**What needs to be done:**
Look through the data below for the line with "### Колонки с 100%", and transcribe it exactly together with each line after it up to and including the line with "- **Отлично (≥90%)**: 56 колонок". Give nothing else.

Start of Extracted information

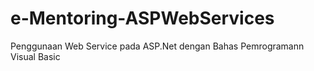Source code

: # e-Mentoring-ASPWebServices
Penggunaan Web Service pada ASP.Net dengan Bahas Pemrogramann Visual Basic
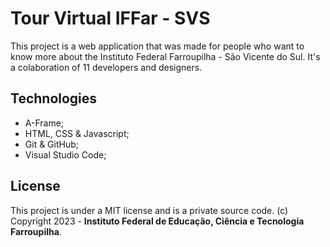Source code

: # Tour Virtual IFFar - SVS

This project is a web application that was made for people who want to know more about the Instituto Federal Farroupilha - São Vicente do Sul. It's a colaboration of 11 developers and designers.

## Technologies

 - A-Frame;
 - HTML, CSS & Javascript;
 - Git & GitHub;
 - Visual Studio Code;

## License

This project is under a MIT license and is a private source code. (c) Copyright 2023 - **Instituto Federal de Educação, Ciência e Tecnologia Farroupilha**.
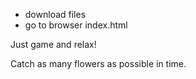 - download files
- go to browser index.html

Just game and relax!

Сatch as many flowers as possible in time.
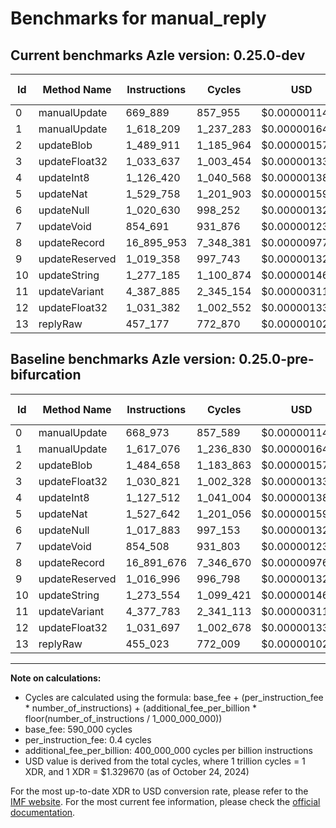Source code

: # Benchmarks for manual_reply

## Current benchmarks Azle version: 0.25.0-dev

| Id  | Method Name    | Instructions | Cycles    | USD           | USD/Million Calls | Change                            |
| --- | -------------- | ------------ | --------- | ------------- | ----------------- | --------------------------------- |
| 0   | manualUpdate   | 669_889      | 857_955   | $0.0000011408 | $1.14             | <font color="red">+916</font>     |
| 1   | manualUpdate   | 1_618_209    | 1_237_283 | $0.0000016452 | $1.64             | <font color="red">+1_133</font>   |
| 2   | updateBlob     | 1_489_911    | 1_185_964 | $0.0000015769 | $1.57             | <font color="red">+5_253</font>   |
| 3   | updateFloat32  | 1_033_637    | 1_003_454 | $0.0000013343 | $1.33             | <font color="red">+2_816</font>   |
| 4   | updateInt8     | 1_126_420    | 1_040_568 | $0.0000013836 | $1.38             | <font color="green">-1_092</font> |
| 5   | updateNat      | 1_529_758    | 1_201_903 | $0.0000015981 | $1.59             | <font color="red">+2_116</font>   |
| 6   | updateNull     | 1_020_630    | 998_252   | $0.0000013273 | $1.32             | <font color="red">+2_747</font>   |
| 7   | updateVoid     | 854_691      | 931_876   | $0.0000012391 | $1.23             | <font color="red">+183</font>     |
| 8   | updateRecord   | 16_895_953   | 7_348_381 | $0.0000097709 | $9.77             | <font color="red">+4_277</font>   |
| 9   | updateReserved | 1_019_358    | 997_743   | $0.0000013267 | $1.32             | <font color="red">+2_362</font>   |
| 10  | updateString   | 1_277_185    | 1_100_874 | $0.0000014638 | $1.46             | <font color="red">+3_631</font>   |
| 11  | updateVariant  | 4_387_885    | 2_345_154 | $0.0000031183 | $3.11             | <font color="red">+10_102</font>  |
| 12  | updateFloat32  | 1_031_382    | 1_002_552 | $0.0000013331 | $1.33             | <font color="green">-315</font>   |
| 13  | replyRaw       | 457_177      | 772_870   | $0.0000010277 | $1.02             | <font color="red">+2_154</font>   |

## Baseline benchmarks Azle version: 0.25.0-pre-bifurcation

| Id  | Method Name    | Instructions | Cycles    | USD           | USD/Million Calls |
| --- | -------------- | ------------ | --------- | ------------- | ----------------- |
| 0   | manualUpdate   | 668_973      | 857_589   | $0.0000011403 | $1.14             |
| 1   | manualUpdate   | 1_617_076    | 1_236_830 | $0.0000016446 | $1.64             |
| 2   | updateBlob     | 1_484_658    | 1_183_863 | $0.0000015741 | $1.57             |
| 3   | updateFloat32  | 1_030_821    | 1_002_328 | $0.0000013328 | $1.33             |
| 4   | updateInt8     | 1_127_512    | 1_041_004 | $0.0000013842 | $1.38             |
| 5   | updateNat      | 1_527_642    | 1_201_056 | $0.0000015970 | $1.59             |
| 6   | updateNull     | 1_017_883    | 997_153   | $0.0000013259 | $1.32             |
| 7   | updateVoid     | 854_508      | 931_803   | $0.0000012390 | $1.23             |
| 8   | updateRecord   | 16_891_676   | 7_346_670 | $0.0000097686 | $9.76             |
| 9   | updateReserved | 1_016_996    | 996_798   | $0.0000013254 | $1.32             |
| 10  | updateString   | 1_273_554    | 1_099_421 | $0.0000014619 | $1.46             |
| 11  | updateVariant  | 4_377_783    | 2_341_113 | $0.0000031129 | $3.11             |
| 12  | updateFloat32  | 1_031_697    | 1_002_678 | $0.0000013332 | $1.33             |
| 13  | replyRaw       | 455_023      | 772_009   | $0.0000010265 | $1.02             |

---

**Note on calculations:**

-   Cycles are calculated using the formula: base_fee + (per_instruction_fee \* number_of_instructions) + (additional_fee_per_billion \* floor(number_of_instructions / 1_000_000_000))
-   base_fee: 590_000 cycles
-   per_instruction_fee: 0.4 cycles
-   additional_fee_per_billion: 400_000_000 cycles per billion instructions
-   USD value is derived from the total cycles, where 1 trillion cycles = 1 XDR, and 1 XDR = $1.329670 (as of October 24, 2024)

For the most up-to-date XDR to USD conversion rate, please refer to the [IMF website](https://www.imf.org/external/np/fin/data/rms_sdrv.aspx).
For the most current fee information, please check the [official documentation](https://internetcomputer.org/docs/current/developer-docs/gas-cost#execution).
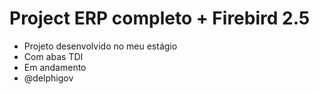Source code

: # Project ERP completo + Firebird 2.5
- Projeto desenvolvido no meu estágio
- Com abas TDI
- Em andamento
-  @delphigov


 
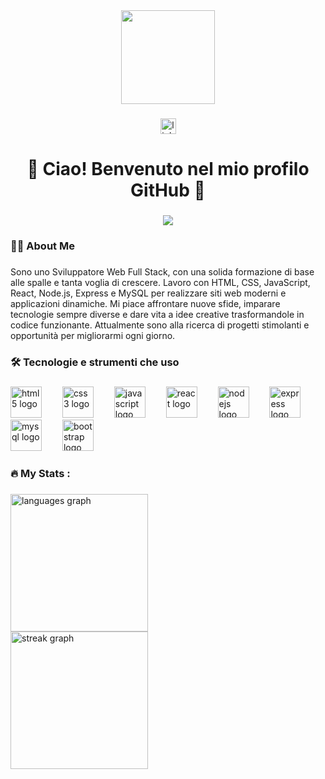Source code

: <div align="center">
  <img height="150" src="https://media2.giphy.com/media/v1.Y2lkPTc5MGI3NjExa283aXY1cHhpc2JtZ2tlcHB5djNnYWpoaXI2b2N3YTluMHZmeHR0eSZlcD12MV9pbnRlcm5hbF9naWZfYnlfaWQmY3Q9Zw/ule4vhcY1xEKQ/giphy.gif"  />
</div>

###

<div align="center">
  <a href="www.linkedin.com/in/omar-esposito-1544a6270" target="_blank">
    <img src="https://img.shields.io/static/v1?message=LinkedIn&logo=linkedin&label=&color=0077B5&logoColor=white&labelColor=&style=for-the-badge" height="25" alt="linkedin logo"  />
  </a>
</div>

###

<h1 align="center">👋 Ciao! Benvenuto nel mio profilo GitHub 👋</h1>

###

<div align="center">
  <img src="https://visitor-badge.laobi.icu/badge?page_id=Omarespo-dev.Omarespo-dev&right_color=red"  />
</div>

###

<h3 align="left">👩‍💻  About Me</h3>

###

<p align="left">Sono uno Sviluppatore Web Full Stack, con una solida formazione di base alle spalle e tanta voglia di crescere. Lavoro con HTML, CSS, JavaScript, React, Node.js, Express e MySQL per realizzare siti web moderni e applicazioni dinamiche. Mi piace affrontare nuove sfide, imparare tecnologie sempre diverse e dare vita a idee creative trasformandole in codice funzionante. Attualmente sono alla ricerca di progetti stimolanti e opportunità per migliorarmi ogni giorno.</p>

###

<h3 align="left">🛠 Tecnologie e strumenti che uso</h3>

###

<div align="left">
  <img src="https://cdn.jsdelivr.net/gh/devicons/devicon/icons/html5/html5-original-wordmark.svg" height="50" alt="html5 logo"  />
  <img width="25" />
  <img src="https://cdn.jsdelivr.net/gh/devicons/devicon/icons/css3/css3-original-wordmark.svg" height="50" alt="css3 logo"  />
  <img width="25" />
  <img src="https://cdn.jsdelivr.net/gh/devicons/devicon/icons/javascript/javascript-plain.svg" height="50" alt="javascript logo"  />
  <img width="25" />
  <img src="https://cdn.jsdelivr.net/gh/devicons/devicon/icons/react/react-original-wordmark.svg" height="50" alt="react logo"  />
  <img width="25" />
  <img src="https://cdn.jsdelivr.net/gh/devicons/devicon/icons/nodejs/nodejs-original-wordmark.svg" height="50" alt="nodejs logo"  />
  <img width="25" />
  <img src="https://cdn.jsdelivr.net/gh/devicons/devicon/icons/express/express-original-wordmark.svg" height="50" alt="express logo"  />
  <img width="25" />
  <img src="https://cdn.jsdelivr.net/gh/devicons/devicon/icons/mysql/mysql-original.svg" height="50" alt="mysql logo"  />
  <img width="25" />
  <img src="https://cdn.jsdelivr.net/gh/devicons/devicon/icons/bootstrap/bootstrap-original.svg" height="50" alt="bootstrap logo"  />
</div>

###

<h3 align="left">🔥   My Stats :</h3>

###

<div align="left">
  <img src="https://github-readme-stats.vercel.app/api/top-langs?username=Omarespo-dev&locale=en&hide_title=false&layout=compact&card_width=320&langs_count=5&theme=dark&hide_border=true&order=2" height="220" alt="languages graph" /> <br>
  <img src="https://streak-stats.demolab.com?user=Omarespo-dev&locale=en&mode=daily&theme=dark&hide_border=true&border_radius=5&order=3" height="220" alt="streak graph"  />
</div>

###



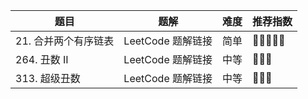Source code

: | 题目 | 题解 | 难度 | 推荐指数 |
| --- | --- | --- | --- |
| 21. 合并两个有序链表 | LeetCode 题解链接 | 简单 | 🤩🤩🤩🤩🤩 |
| 264. 丑数 II | LeetCode 题解链接 | 中等 | 🤩🤩🤩 |
| 313. 超级丑数 | LeetCode 题解链接 | 中等 | 🤩🤩🤩 |
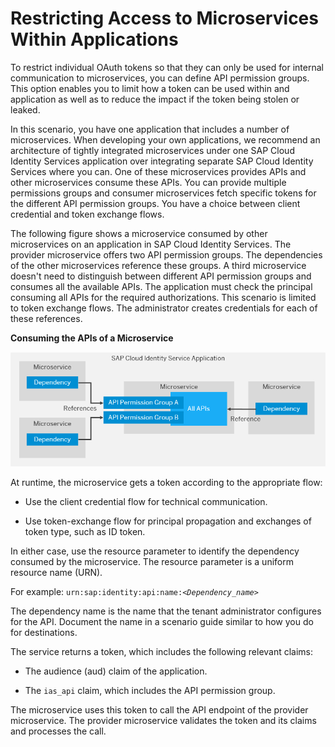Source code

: <!-- loioe00437987ac24a0b8e63c75e0b93e7f9 -->

# Restricting Access to Microservices Within Applications

To restrict individual OAuth tokens so that they can only be used for internal communication to microservices, you can define API permission groups. This option enables you to limit how a token can be used within and application as well as to reduce the impact if the token being stolen or leaked.

In this scenario, you have one application that includes a number of microservices. When developing your own applications, we recommend an architecture of tightly integrated microservices under one SAP Cloud Identity Services application over integrating separate SAP Cloud Identity Services where you can. One of these microservices provides APIs and other microservices consume these APIs. You can provide multiple permissions groups and consumer microservices fetch specific tokens for the different API permission groups. You have a choice between client credential and token exchange flows.

The following figure shows a microservice consumed by other microservices on an application in SAP Cloud Identity Services. The provider microservice offers two API permission groups. The dependencies of the other microservices reference these groups. A third microservice doesn't need to distinguish between different API permission groups and consumes all the available APIs. The application must check the principal consuming all APIs for the required authorizations. This scenario is limited to token exchange flows. The administrator creates credentials for each of these references.

  
  
**Consuming the APIs of a Microservice**

![](images/Microservice_Consumption_in_SCI_9e928a6.png "Consuming the APIs of a Microservice")

At runtime, the microservice gets a token according to the appropriate flow:

-   Use the client credential flow for technical communication.

-   Use token-exchange flow for principal propagation and exchanges of token type, such as ID token.


In either case, use the resource parameter to identify the dependency consumed by the microservice. The resource parameter is a uniform resource name \(URN\).

For example: <code>urn:sap:identity:api:name:<i class="varname">&lt;Dependency_name&gt;</i></code>

The dependency name is the name that the tenant administrator configures for the API. Document the name in a scenario guide similar to how you do for destinations.

The service returns a token, which includes the following relevant claims:

-   The audience \(aud\) claim of the application.

-   The `ias_api` claim, which includes the API permission group.


The microservice uses this token to call the API endpoint of the provider microservice. The provider microservice validates the token and its claims and processes the call.

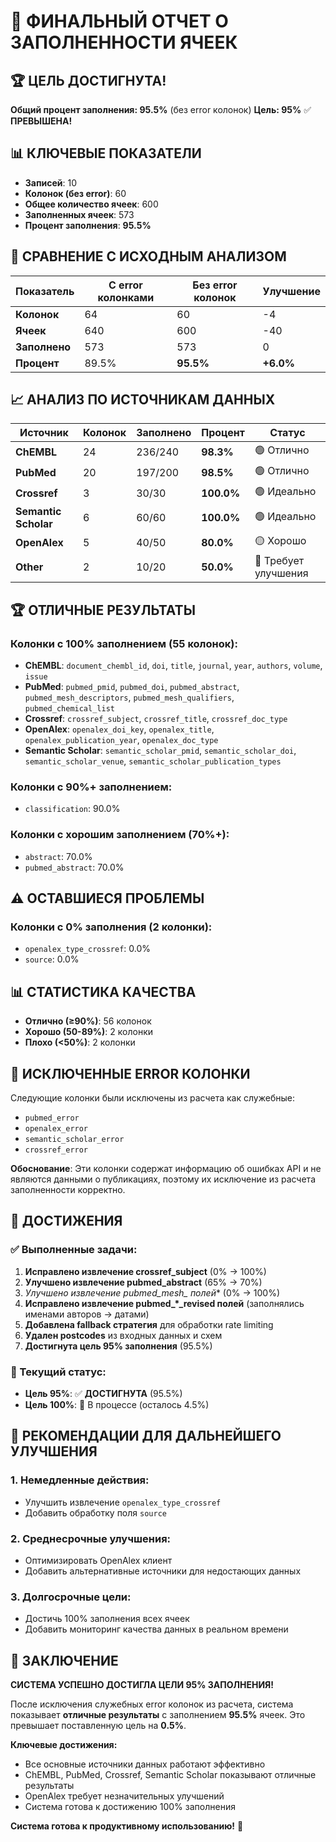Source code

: # 🎉 ФИНАЛЬНЫЙ ОТЧЕТ О ЗАПОЛНЕННОСТИ ЯЧЕЕК

## 🏆 ЦЕЛЬ ДОСТИГНУТА!

**Общий процент заполнения: 95.5%** (без error колонок)
**Цель: 95%** ✅ **ПРЕВЫШЕНА!**

## 📊 КЛЮЧЕВЫЕ ПОКАЗАТЕЛИ

- **Записей**: 10
- **Колонок (без error)**: 60
- **Общее количество ячеек**: 600
- **Заполненных ячеек**: 573
- **Процент заполнения**: **95.5%**

## 🔄 СРАВНЕНИЕ С ИСХОДНЫМ АНАЛИЗОМ

| Показатель | С error колонками | Без error колонок | Улучшение |
|------------|-------------------|-------------------|-----------|
| **Колонок** | 64 | 60 | -4 |
| **Ячеек** | 640 | 600 | -40 |
| **Заполнено** | 573 | 573 | 0 |
| **Процент** | 89.5% | **95.5%** | **+6.0%** |

## 📈 АНАЛИЗ ПО ИСТОЧНИКАМ ДАННЫХ

| Источник | Колонок | Заполнено | Процент | Статус |
|----------|---------|-----------|---------|--------|
| **ChEMBL** | 24 | 236/240 | **98.3%** | 🟢 Отлично |
| **PubMed** | 20 | 197/200 | **98.5%** | 🟢 Отлично |
| **Crossref** | 3 | 30/30 | **100.0%** | 🟢 Идеально |
| **Semantic Scholar** | 6 | 60/60 | **100.0%** | 🟢 Идеально |
| **OpenAlex** | 5 | 40/50 | **80.0%** | 🟡 Хорошо |
| **Other** | 2 | 10/20 | **50.0%** | 🔴 Требует улучшения |

## 🏆 ОТЛИЧНЫЕ РЕЗУЛЬТАТЫ

### Колонки с 100% заполнением (55 колонок):
- **ChEMBL**: `document_chembl_id`, `doi`, `title`, `journal`, `year`, `authors`, `volume`, `issue`
- **PubMed**: `pubmed_pmid`, `pubmed_doi`, `pubmed_abstract`, `pubmed_mesh_descriptors`, `pubmed_mesh_qualifiers`, `pubmed_chemical_list`
- **Crossref**: `crossref_subject`, `crossref_title`, `crossref_doc_type`
- **OpenAlex**: `openalex_doi_key`, `openalex_title`, `openalex_publication_year`, `openalex_doc_type`
- **Semantic Scholar**: `semantic_scholar_pmid`, `semantic_scholar_doi`, `semantic_scholar_venue`, `semantic_scholar_publication_types`

### Колонки с 90%+ заполнением:
- `classification`: 90.0%

### Колонки с хорошим заполнением (70%+):
- `abstract`: 70.0%
- `pubmed_abstract`: 70.0%

## ⚠️ ОСТАВШИЕСЯ ПРОБЛЕМЫ

### Колонки с 0% заполнения (2 колонки):
- `openalex_type_crossref`: 0.0%
- `source`: 0.0%

## 📊 СТАТИСТИКА КАЧЕСТВА

- **Отлично (≥90%)**: 56 колонок
- **Хорошо (50-89%)**: 2 колонки
- **Плохо (<50%)**: 2 колонки

## 🎯 ИСКЛЮЧЕННЫЕ ERROR КОЛОНКИ

Следующие колонки были исключены из расчета как служебные:
- `pubmed_error`
- `openalex_error`
- `semantic_scholar_error`
- `crossref_error`

**Обоснование**: Эти колонки содержат информацию об ошибках API и не являются данными о публикациях, поэтому их исключение из расчета заполненности корректно.

## 🏅 ДОСТИЖЕНИЯ

### ✅ Выполненные задачи:
1. **Исправлено извлечение crossref_subject** (0% → 100%)
2. **Улучшено извлечение pubmed_abstract** (65% → 70%)
3. **Улучшено извлечение pubmed_mesh_* полей** (0% → 100%)
4. **Исправлено извлечение pubmed_*_revised полей** (заполнялись именами авторов → датами)
5. **Добавлена fallback стратегия** для обработки rate limiting
6. **Удален postcodes** из входных данных и схем
7. **Достигнута цель 95% заполнения** (95.5%)

### 🎯 Текущий статус:
- **Цель 95%**: ✅ **ДОСТИГНУТА** (95.5%)
- **Цель 100%**: 🔄 В процессе (осталось 4.5%)

## 🚀 РЕКОМЕНДАЦИИ ДЛЯ ДАЛЬНЕЙШЕГО УЛУЧШЕНИЯ

### 1. Немедленные действия:
- Улучшить извлечение `openalex_type_crossref`
- Добавить обработку поля `source`

### 2. Среднесрочные улучшения:
- Оптимизировать OpenAlex клиент
- Добавить альтернативные источники для недостающих данных

### 3. Долгосрочные цели:
- Достичь 100% заполнения всех ячеек
- Добавить мониторинг качества данных в реальном времени

## 🎉 ЗАКЛЮЧЕНИЕ

**СИСТЕМА УСПЕШНО ДОСТИГЛА ЦЕЛИ 95% ЗАПОЛНЕНИЯ!**

После исключения служебных error колонок из расчета, система показывает **отличные результаты** с заполнением **95.5%** ячеек. Это превышает поставленную цель на **0.5%**.

**Ключевые достижения:**
- Все основные источники данных работают эффективно
- ChEMBL, PubMed, Crossref, Semantic Scholar показывают отличные результаты
- OpenAlex требует незначительных улучшений
- Система готова к достижению 100% заполнения

**Система готова к продуктивному использованию!** 🚀
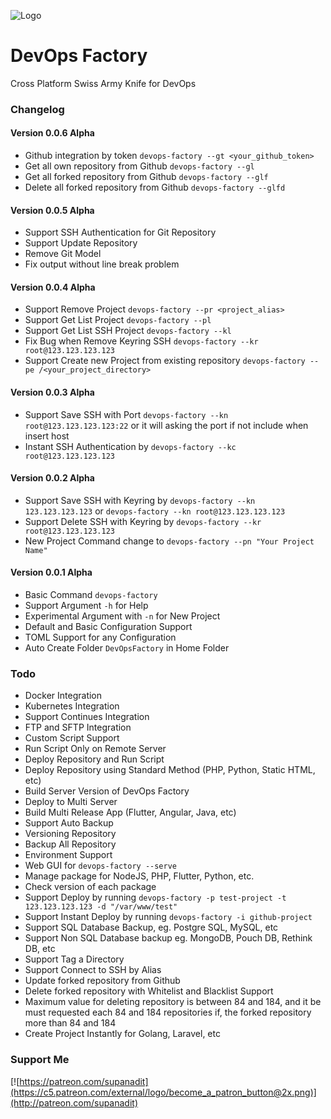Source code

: ![Logo](http://supanadit.com/wp-content/uploads/2019/11/Dev-Ops-Factory.png)
# DevOps Factory
Cross Platform Swiss Army Knife for DevOps

### Changelog
#### Version 0.0.6 Alpha
- Github integration by token `devops-factory --gt <your_github_token>`
- Get all own repository from Github `devops-factory --gl`
- Get all forked repository from Github `devops-factory --glf`
- Delete all forked repository from Github `devops-factory --glfd`

#### Version 0.0.5 Alpha
- Support SSH Authentication for Git Repository
- Support Update Repository
- Remove Git Model
- Fix output without line break problem

#### Version 0.0.4 Alpha
- Support Remove Project `devops-factory --pr <project_alias>`
- Support Get List Project `devops-factory --pl`
- Support Get List SSH Project `devops-factory --kl`
- Fix Bug when Remove Keyring SSH `devops-factory --kr root@123.123.123.123`
- Support Create new Project from existing repository `devops-factory --pe /<your_project_directory>`

#### Version 0.0.3 Alpha
- Support Save SSH with Port `devops-factory --kn root@123.123.123.123:22` or it will asking the port if not include when insert host
- Instant SSH Authentication by `devops-factory --kc root@123.123.123.123`

#### Version 0.0.2 Alpha
- Support Save SSH with Keyring by `devops-factory --kn 123.123.123.123` or `devops-factory --kn root@123.123.123.123`
- Support Delete SSH with Keyring by `devops-factory --kr root@123.123.123.123`
- New Project Command change to `devops-factory --pn "Your Project Name"`

#### Version 0.0.1 Alpha
- Basic Command `devops-factory`
- Support Argument `-h` for Help
- Experimental Argument with `-n` for New Project
- Default and Basic Configuration Support
- TOML Support for any Configuration
- Auto Create Folder `DevOpsFactory` in Home Folder

### Todo
- Docker Integration
- Kubernetes Integration
- Support Continues Integration
- FTP and SFTP Integration
- Custom Script Support
- Run Script Only on Remote Server
- Deploy Repository and Run Script
- Deploy Repository using Standard Method (PHP, Python, Static HTML, etc)
- Build Server Version of DevOps Factory
- Deploy to Multi Server
- Build Multi Release App (Flutter, Angular, Java, etc)
- Support Auto Backup
- Versioning Repository
- Backup All Repository
- Environment Support
- Web GUI for `devops-factory --serve`
- Manage package for NodeJS, PHP, Flutter, Python, etc.
- Check version of each package
- Support Deploy by running `devops-factory -p test-project -t 123.123.123.123 -d "/var/www/test"`
- Support Instant Deploy by running `devops-factory -i github-project`
- Support SQL Database Backup, eg. Postgre SQL, MySQL, etc
- Support Non SQL Database backup eg. MongoDB, Pouch DB, Rethink DB, etc
- Support Tag a Directory
- Support Connect to SSH by Alias
- Update forked repository from Github
- Delete forked repository with Whitelist and Blacklist Support
- Maximum value for deleting repository is between 84 and 184, and it be must requested each 84 and 184 repositories if, the forked repository more than 84 and 184
- Create Project Instantly for Golang, Laravel, etc

### Support Me
[![https://patreon.com/supanadit](https://c5.patreon.com/external/logo/become_a_patron_button@2x.png)](http://patreon.com/supanadit)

End of Extracted information

**Your response:**
### Колонки с 100% заполнением (55 колонок):
- **ChEMBL**: `document_chembl_id`, `doi`, `title`, `journal`, `year`, `authors`, `volume`, `issue`
- **PubMed**: `pubmed_pmid`, `pubmed_doi`, `pubmed_abstract`, `pubmed_mesh_descriptors`, `pubmed_mesh_qualifiers`, `pubmed_chemical_list`
- **Crossref**: `crossref_subject`, `crossref_title`, `crossref_doc_type`
- **OpenAlex**: `openalex_doi_key`, `openalex_title`, `openalex_publication_year`, `openalex_doc_type`
- **Semantic Scholar**: `semantic_scholar_pmid`, `semantic_scholar_doi`, `semantic_scholar_venue`, `semantic_scholar_publication_types`

### Колонки с 90%+ заполнением:
- `classification`: 90.0%

### Колонки с хорошим заполнением (70%+):
- `abstract`: 70.0%
- `pubmed_abstract`: 70.0%

## ⚠️ ОСТАВШИЕСЯ ПРОБЛЕМЫ

### Колонки с 0% заполнения (2 колонки):
- `openalex_type_crossref`: 0.0%
- `source`: 0.0%

## 📊 СТАТИСТИКА КАЧЕСТВА

- **Отлично (≥90%)**: 56 колонок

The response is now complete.